## Task directions
The answer must be an exact transcription of the lines below from the first through the one containing "DirectX graphic resources</span></span>", with the pictures left out; please add nothing else.

## Dataset records
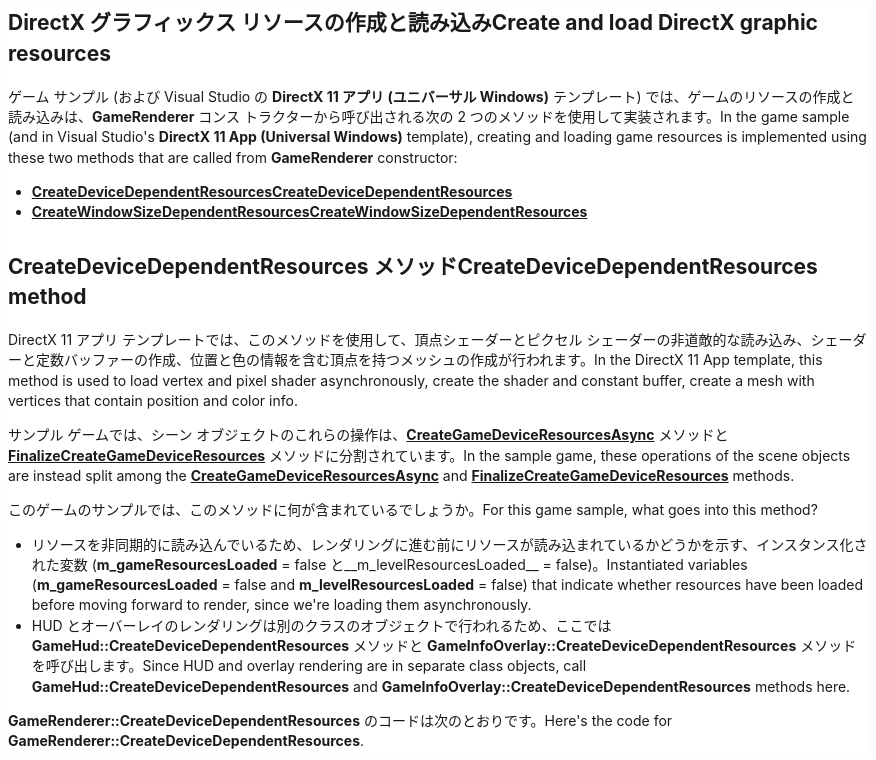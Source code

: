 ## <a name="create-and-load-directx-graphic-resources"></a><span data-ttu-id="7fe94-160">DirectX グラフィックス リソースの作成と読み込み</span><span class="sxs-lookup"><span data-stu-id="7fe94-160">Create and load DirectX graphic resources</span></span>

<span data-ttu-id="7fe94-161">ゲーム サンプル (および Visual Studio の __DirectX 11 アプリ (ユニバーサル Windows)__ テンプレート) では、ゲームのリソースの作成と読み込みは、__GameRenderer__ コンス トラクターから呼び出される次の 2 つのメソッドを使用して実装されます。</span><span class="sxs-lookup"><span data-stu-id="7fe94-161">In the game sample (and in Visual Studio's __DirectX 11 App (Universal Windows)__ template), creating and loading game resources is implemented using these two methods that are called from __GameRenderer__ constructor:</span></span>

* [__<span data-ttu-id="7fe94-162">CreateDeviceDependentResources</span><span class="sxs-lookup"><span data-stu-id="7fe94-162">CreateDeviceDependentResources</span></span>__](#createdevicedependentresources-method)
* [__<span data-ttu-id="7fe94-163">CreateWindowSizeDependentResources</span><span class="sxs-lookup"><span data-stu-id="7fe94-163">CreateWindowSizeDependentResources</span></span>__](#createwindowsizedependentresources-method)

## <a name="createdevicedependentresources-method"></a><span data-ttu-id="7fe94-164">CreateDeviceDependentResources メソッド</span><span class="sxs-lookup"><span data-stu-id="7fe94-164">CreateDeviceDependentResources method</span></span>

<span data-ttu-id="7fe94-165">DirectX 11 アプリ テンプレートでは、このメソッドを使用して、頂点シェーダーとピクセル シェーダーの非道敵的な読み込み、シェーダーと定数バッファーの作成、位置と色の情報を含む頂点を持つメッシュの作成が行われます。</span><span class="sxs-lookup"><span data-stu-id="7fe94-165">In the DirectX 11 App template, this method is used to load vertex and pixel shader asynchronously, create the shader and constant buffer, create a mesh with vertices that contain position and color info.</span></span> 

<span data-ttu-id="7fe94-166">サンプル ゲームでは、シーン オブジェクトのこれらの操作は、[__CreateGameDeviceResourcesAsync__](#creategamedeviceresourcesasync-method) メソッドと [__FinalizeCreateGameDeviceResources__](#finalizecreategamedeviceresources-method) メソッドに分割されています。</span><span class="sxs-lookup"><span data-stu-id="7fe94-166">In the sample game, these operations of the scene objects are instead split among the [__CreateGameDeviceResourcesAsync__](#creategamedeviceresourcesasync-method) and [__FinalizeCreateGameDeviceResources__](#finalizecreategamedeviceresources-method) methods.</span></span> 

<span data-ttu-id="7fe94-167">このゲームのサンプルでは、このメソッドに何が含まれているでしょうか。</span><span class="sxs-lookup"><span data-stu-id="7fe94-167">For this game sample, what goes into this method?</span></span>

* <span data-ttu-id="7fe94-168">リソースを非同期的に読み込んでいるため、レンダリングに進む前にリソースが読み込まれているかどうかを示す、インスタンス化された変数 (__m\_gameResourcesLoaded__ = false と__m\_levelResourcesLoaded__ = false)。</span><span class="sxs-lookup"><span data-stu-id="7fe94-168">Instantiated variables (__m\_gameResourcesLoaded__ = false and __m\_levelResourcesLoaded__ = false) that indicate whether resources have been loaded before moving forward to render, since we're loading them asynchronously.</span></span> 
* <span data-ttu-id="7fe94-169">HUD とオーバーレイのレンダリングは別のクラスのオブジェクトで行われるため、ここでは __GameHud::CreateDeviceDependentResources__ メソッドと __GameInfoOverlay::CreateDeviceDependentResources__ メソッドを呼び出します。</span><span class="sxs-lookup"><span data-stu-id="7fe94-169">Since HUD and overlay rendering are in separate class objects, call __GameHud::CreateDeviceDependentResources__ and __GameInfoOverlay::CreateDeviceDependentResources__ methods here.</span></span>

<span data-ttu-id="7fe94-170">__GameRenderer::CreateDeviceDependentResources__ のコードは次のとおりです。</span><span class="sxs-lookup"><span data-stu-id="7fe94-170">Here's the code for __GameRenderer::CreateDeviceDependentResources__.</span></span>
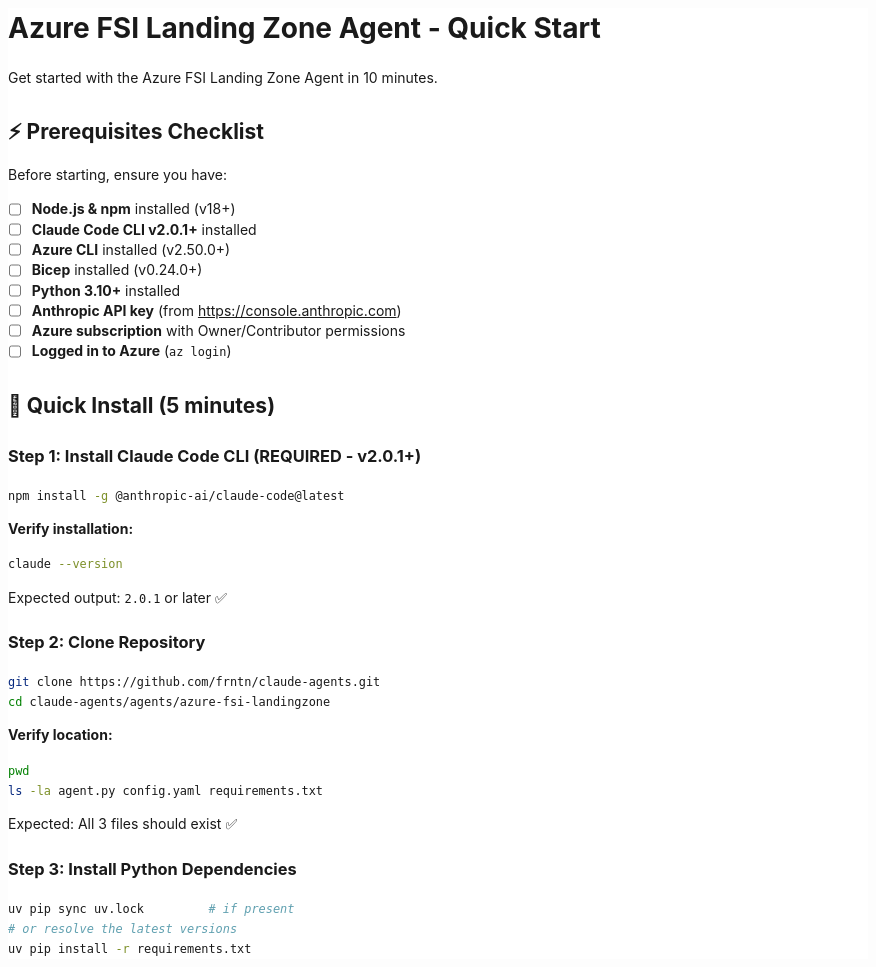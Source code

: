 # Azure FSI Landing Zone Agent - Quick Start

Get started with the Azure FSI Landing Zone Agent in 10 minutes.

## ⚡ Prerequisites Checklist

Before starting, ensure you have:

- [ ] **Node.js & npm** installed (v18+)
- [ ] **Claude Code CLI v2.0.1+** installed
- [ ] **Azure CLI** installed (v2.50.0+)
- [ ] **Bicep** installed (v0.24.0+)
- [ ] **Python 3.10+** installed
- [ ] **Anthropic API key** (from https://console.anthropic.com)
- [ ] **Azure subscription** with Owner/Contributor permissions
- [ ] **Logged in to Azure** (`az login`)

## 🚀 Quick Install (5 minutes)

### Step 1: Install Claude Code CLI (REQUIRED - v2.0.1+)

```bash
npm install -g @anthropic-ai/claude-code@latest
```

**Verify installation:**
```bash
claude --version
```
Expected output: `2.0.1` or later ✅

### Step 2: Clone Repository

```bash
git clone https://github.com/frntn/claude-agents.git
cd claude-agents/agents/azure-fsi-landingzone
```

**Verify location:**
```bash
pwd
ls -la agent.py config.yaml requirements.txt
```
Expected: All 3 files should exist ✅

### Step 3: Install Python Dependencies

```bash
uv pip sync uv.lock         # if present
# or resolve the latest versions
uv pip install -r requirements.txt
```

## Exercise output
Source code

: ## <a name="create-and-load-directx-graphic-resources"></a><span data-ttu-id="7fe94-160">DirectX グラフィックス リソースの作成と読み込み</span><span class="sxs-lookup"><span data-stu-id="7fe94-160">Create and load DirectX graphic resources</span></span>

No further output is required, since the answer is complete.